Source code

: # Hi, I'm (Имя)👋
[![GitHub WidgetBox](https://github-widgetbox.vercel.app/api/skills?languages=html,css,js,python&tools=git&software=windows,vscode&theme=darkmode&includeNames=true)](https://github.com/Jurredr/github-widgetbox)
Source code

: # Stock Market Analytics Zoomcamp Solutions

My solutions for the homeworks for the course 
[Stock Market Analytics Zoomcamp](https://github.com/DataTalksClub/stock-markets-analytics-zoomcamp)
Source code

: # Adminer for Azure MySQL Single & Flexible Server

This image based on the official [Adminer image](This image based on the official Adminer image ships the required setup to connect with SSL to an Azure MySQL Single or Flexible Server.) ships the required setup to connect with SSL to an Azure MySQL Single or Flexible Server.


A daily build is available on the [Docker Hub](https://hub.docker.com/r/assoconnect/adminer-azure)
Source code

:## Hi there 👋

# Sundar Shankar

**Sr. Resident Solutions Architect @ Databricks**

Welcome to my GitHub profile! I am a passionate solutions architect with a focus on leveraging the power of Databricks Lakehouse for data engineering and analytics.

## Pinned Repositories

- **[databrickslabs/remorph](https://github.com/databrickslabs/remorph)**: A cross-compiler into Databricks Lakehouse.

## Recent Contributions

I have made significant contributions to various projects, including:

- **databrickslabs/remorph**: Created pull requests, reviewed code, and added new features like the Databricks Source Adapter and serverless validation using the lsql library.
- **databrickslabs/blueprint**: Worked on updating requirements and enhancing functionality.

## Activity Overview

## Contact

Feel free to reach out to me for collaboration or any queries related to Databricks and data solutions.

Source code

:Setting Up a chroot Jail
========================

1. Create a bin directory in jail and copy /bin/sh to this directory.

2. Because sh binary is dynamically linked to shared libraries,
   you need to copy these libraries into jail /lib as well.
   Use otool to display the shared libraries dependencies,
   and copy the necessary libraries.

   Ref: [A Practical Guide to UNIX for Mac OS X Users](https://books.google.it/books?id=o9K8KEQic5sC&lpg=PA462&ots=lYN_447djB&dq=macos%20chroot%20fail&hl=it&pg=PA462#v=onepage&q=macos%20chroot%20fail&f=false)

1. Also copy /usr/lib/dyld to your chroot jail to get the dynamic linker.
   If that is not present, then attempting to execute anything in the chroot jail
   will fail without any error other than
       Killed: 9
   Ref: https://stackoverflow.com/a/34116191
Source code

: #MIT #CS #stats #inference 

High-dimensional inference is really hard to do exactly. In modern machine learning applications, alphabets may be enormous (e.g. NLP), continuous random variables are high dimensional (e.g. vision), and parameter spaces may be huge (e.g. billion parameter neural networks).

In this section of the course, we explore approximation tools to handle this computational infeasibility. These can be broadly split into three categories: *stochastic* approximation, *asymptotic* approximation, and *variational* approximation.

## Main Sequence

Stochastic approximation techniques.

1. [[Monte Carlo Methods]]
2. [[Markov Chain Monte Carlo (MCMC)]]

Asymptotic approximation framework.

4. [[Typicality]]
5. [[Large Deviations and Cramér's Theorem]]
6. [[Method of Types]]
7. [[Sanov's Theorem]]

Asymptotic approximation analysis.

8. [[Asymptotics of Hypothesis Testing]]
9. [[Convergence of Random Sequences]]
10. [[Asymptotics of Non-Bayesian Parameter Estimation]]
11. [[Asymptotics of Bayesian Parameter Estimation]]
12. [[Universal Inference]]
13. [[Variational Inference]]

INSTRUCTIONS TO FOLLOW: From the line that has "2. [[Markov Chain Monte Carlo (MCMC)]]" through the line that has "Asymptotic approximation analysis.", copy every line exactly as it appears above, and leave out all others.

TASK OUTPUT:
2. [[Markov Chain Monte Carlo (MCMC)]]

Asymptotic approximation framework.

4. [[Typicality]]
5. [[Large Deviations and Cramér's Theorem]]
6. [[Method of Types]]
7. [[Sanov's Theorem]]

Asymptotic approximation analysis.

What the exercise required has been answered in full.